A Tale of Three Brave Brothers

Captains CourageousOn holiday in Cumbria in 1999, I came across the brass memorial plates on the left in the parish church of Lamplugh.

The first two, erected by a grieving father, tell the poignant story of three brothers - all Captains - two of whom died in the war itself, one near Hooge in 1915, the second at Le Plantin in 1918. The third, died in 1932 "as a result of wounds and ill-health contracted in the war". More poignantly still, the third plate remembers the death of the last brother's little daughter in 1927 at the age of eight.

At the time I knew no more about the brothers and their families than was revealed in these memorials, except that a couple of hundred yards down the road from the old church there's a cottage called "Le Plantin".

At the time it had seemed intrusive to start knocking on doors, and asking questions. It was one of those stories to be filed away as a reminder of the human effects of that terrible war.

But then a year later, I had an email from the son of the brother who survived the war which explained one element of the story:

My grandfather George erected a pair of cottages in Lamplugh - near the church where you came across the memorial tablets - The first Hooge in memory of my uncle Ronald and the second Le Plantin in memory of my uncle Alan. They have been charitable almshouses since the 1920s when they were built."

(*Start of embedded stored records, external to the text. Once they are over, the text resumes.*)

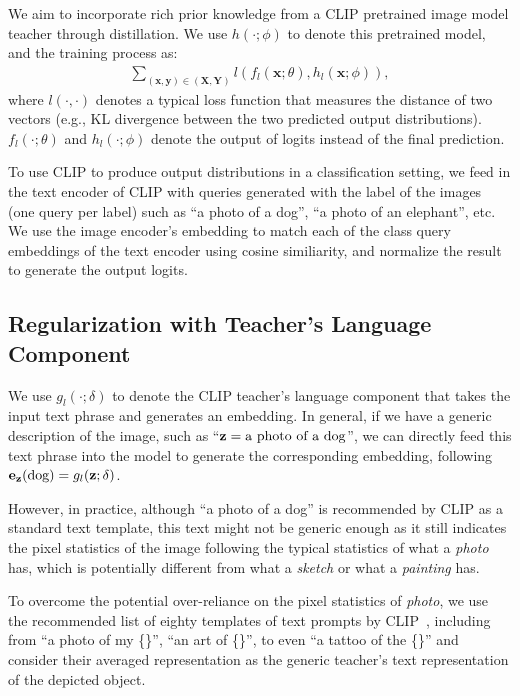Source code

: \documentclass[10pt,twocolumn,letterpaper]{article}
\newcommand{\X}{\mathbf{X}}
\newcommand{\Y}{\mathbf{Y}}
\newcommand{\x}{\mathbf{x}}
\newcommand{\y}{\mathbf{y}}
\newcommand{\z}{\mathbf{z}}
\begin{document}
We aim to incorporate rich prior knowledge from a CLIP pretrained image model teacher
through distillation. 
We use $h(\cdot;\phi)$ to denote this pretrained model, 
and the training process as:
\begin{align}
\sum_{(\x,\y)\in(\X,\Y)} l(f_l(\x;\theta), h_l(\x;\phi)), 
    \label{eq:distill}
\end{align}
where $l(\cdot,\cdot)$ denotes a typical loss function that measures the distance of two vectors (e.g., KL divergence between the two predicted output distributions). 
$f_l(\cdot;\theta)$ and $h_l(\cdot;\phi)$ denote the output of logits instead of the final prediction. 



To use CLIP to produce output distributions in a classification setting, 
we feed in the text encoder of CLIP with queries 
generated with the label of the images (one query per label) 
such as 
``a photo of a dog'', ``a photo of an elephant'', etc. 
We use the image encoder's embedding to match each of the class query embeddings of the text encoder using cosine similiarity, and normalize the result to generate the output logits. 














\subsection{Regularization with Teacher's Language Component}

We use $g_l(\cdot;\delta)$ to denote the CLIP teacher's language component
that takes the input text phrase 
and generates an embedding. 
In general, if we have a generic description 
of the image, such as ``$\z=\textnormal{a photo of a dog}$'', 
we can directly feed this text phrase into the model to generate 
the corresponding
embedding, 
following $\mathbf{e_\z}(\textnormal{dog}) = g_l(\z;\delta)$. 

However, in practice, 
although ``a photo of a dog'' 
is recommended by CLIP as a standard text template, 
this text 
might not be generic enough as it still
indicates the pixel statistics of the image 
following the typical statistics of what a \emph{photo} has, which is 
potentially different from what a \emph{sketch} or what a \emph{painting} has. 

To overcome the potential over-reliance on the pixel statistics 
of \emph{photo}, we use the recommended list of eighty templates 
of text prompts by CLIP~\cite{radford2021learning}, including from ``a photo of my \{\}'', 
``an art of \{\}'', to even ``a tattoo of the \{\}''
and consider their averaged representation as 
the generic teacher's text representation 
of the depicted object. 
\end{document}
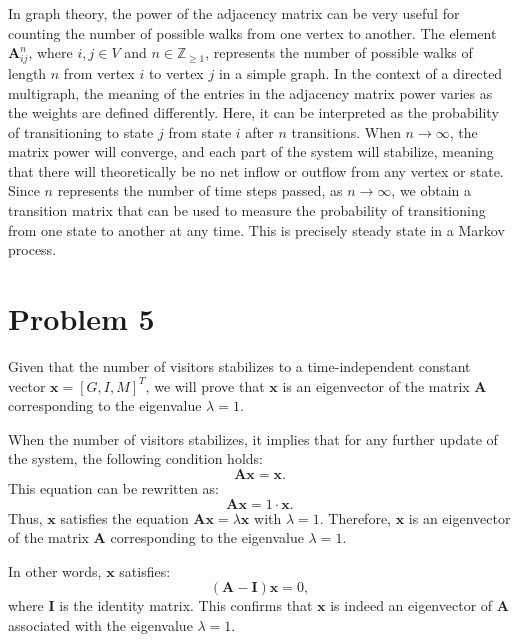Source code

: \documentclass[12pt,a4paper]{article}
\begin{document}
\begin{solution}
\begin{remark}
In graph theory, the power of the adjacency matrix can be very useful for counting the number of possible walks from one vertex to another. The element $\mathbf{A}_{ij}^n$, where $i,j \in V$ and $n \in \mathbb{Z}_{\geq 1}$, represents the number of possible walks of length $n$ from vertex $i$ to vertex $j$ in a simple graph. In the context of a directed multigraph, the meaning of the entries in the adjacency matrix power varies as the weights are defined differently. Here, it can be interpreted as the probability of transitioning to state $j$ from state $i$ after $n$ transitions. When $n \to \infty$, the matrix power will converge, and each part of the system will stabilize, meaning that there will theoretically be no net inflow or outflow from any vertex or state. Since $n$ represents the number of time steps passed, as $n \to \infty$, we obtain a transition matrix that can be used to measure the probability of transitioning from one state to another at any time. This is precisely steady state in a Markov process.
\end{remark}
\end{solution}

\section*{Problem 5}
\begin{solution}
Given that the number of visitors stabilizes to a time-independent constant vector \( \mathbf{x} = [G,I,M]^T \), we will prove that \( \mathbf{x} \) is an eigenvector of the matrix \( \mathbf{A} \) corresponding to the eigenvalue \( \lambda = 1 \).

When the number of visitors stabilizes, it implies that for any further update of the system, the following condition holds:
\[
\mathbf{A}\mathbf{x} = \mathbf{x}.
\]
This equation can be rewritten as:
\[
\mathbf{A}\mathbf{x} = 1 \cdot \mathbf{x}.
\]
Thus, \( \mathbf{x} \) satisfies the equation \( \mathbf{A}\mathbf{x} = \lambda \mathbf{x} \) with \( \lambda = 1 \). Therefore, \( \mathbf{x} \) is an eigenvector of the matrix \( \mathbf{A} \) corresponding to the eigenvalue \( \lambda = 1 \).

In other words, \( \mathbf{x} \) satisfies:
\[
(\mathbf{A} - \mathbf{I})\mathbf{x} = 0,
\]
where \( \mathbf{I} \) is the identity matrix. This confirms that \( \mathbf{x} \) is indeed an eigenvector of \( \mathbf{A} \) associated with the eigenvalue \( \lambda = 1 \).
\end{solution}
\end{document}
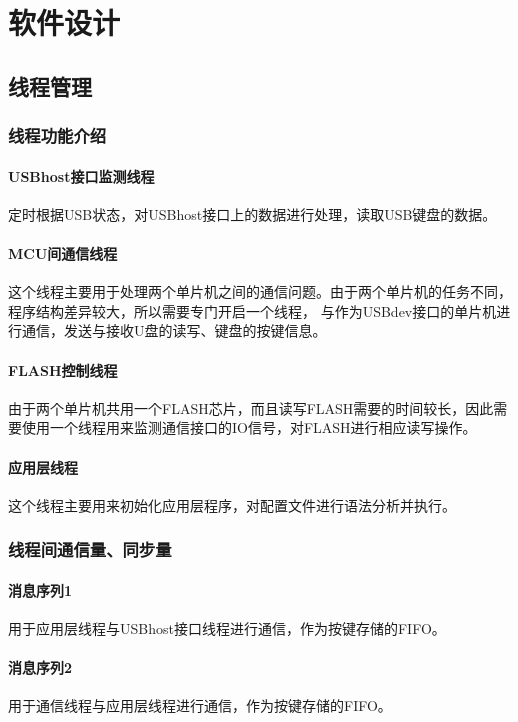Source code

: 
\chapter{软件设计}

\section{线程管理}

\subsection{线程功能介绍}

\subsubsection{USBhost接口监测线程}
定时根据USB状态，对USBhost接口上的数据进行处理，读取USB键盘的数据。

\subsubsection{MCU间通信线程}
这个线程主要用于处理两个单片机之间的通信问题。由于两个单片机的任务不同，程序结构差异较大，所以需要专门开启一个线程，
与作为USBdev接口的单片机进行通信，发送与接收U盘的读写、键盘的按键信息。

\subsubsection{FLASH控制线程}
由于两个单片机共用一个FLASH芯片，而且读写FLASH需要的时间较长，因此需要使用一个线程用来监测通信接口的IO信号，对FLASH进行相应读写操作。

\subsubsection{应用层线程}
这个线程主要用来初始化应用层程序，对配置文件进行语法分析并执行。

\subsection{线程间通信量、同步量}
\subsubsection{消息序列1}
用于应用层线程与USBhost接口线程进行通信，作为按键存储的FIFO。
\subsubsection{消息序列2}
用于通信线程与应用层线程进行通信，作为按键存储的FIFO。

Then Alan Seymour kindly got to work on my behalf and came up with a variety of materials about the brothers, from their old school Rugby, from a 1920 publication Liverpool's Scroll of Fame and from a more recent book Bravest of Hearts. So, here are brief biographies of the three brave brothers, whose parents George and Florence Dickinson lived in an imposing house just a couple of miles up the road from the church at Lamplugh.

GeorgeGeorge Fryer Dickinson (right) was born in July 1886 and was educated at Rugby school, and then Pembroke College Cambridge where he studied law. He became a barrister in 1911. As a pre-war volunteer he was quickly called for active duty and was with the first contingent from the Liverpool Scottish regiment which arrived in France in November 1914. He was severely wounded at Hooge on 16 June 1915, and as we see from the memorial plaque suffered from his war wounds until his death in 1932 at the early age of 46.

RonaldRonald Francis Bickersteth Dickinson (left) was born two years after George. He also went to Rugby school which he left in 1905. After qualifying as a solicitor in 1910, he joined his father's old law firm in Liverpool. Like his older brother he joined the Liverpool Scottish before the war, and was in the first contingent which went over to France in November 1914. He was killed at Hooge on the same day as his brother was wounded. Despite being hit several times by machine gun fire he reached a captured German trench and, propped up again a traverse he continued to give orders to his men. As the enemy mounted a successful counter-attack he ordered his men to retreat, which they did with great reluctance. He probably died soon after his capture. The Germans reported giving him a formal burial, but his grave was subsequently lost. He is commemorated on the Menin Gate memorial. Ronald had been mentioned in dispatches on 31 May 1915, and Captain Noel Chavasse VC, wrote of him "We all looked up to him, he was a byword for calmness and courage."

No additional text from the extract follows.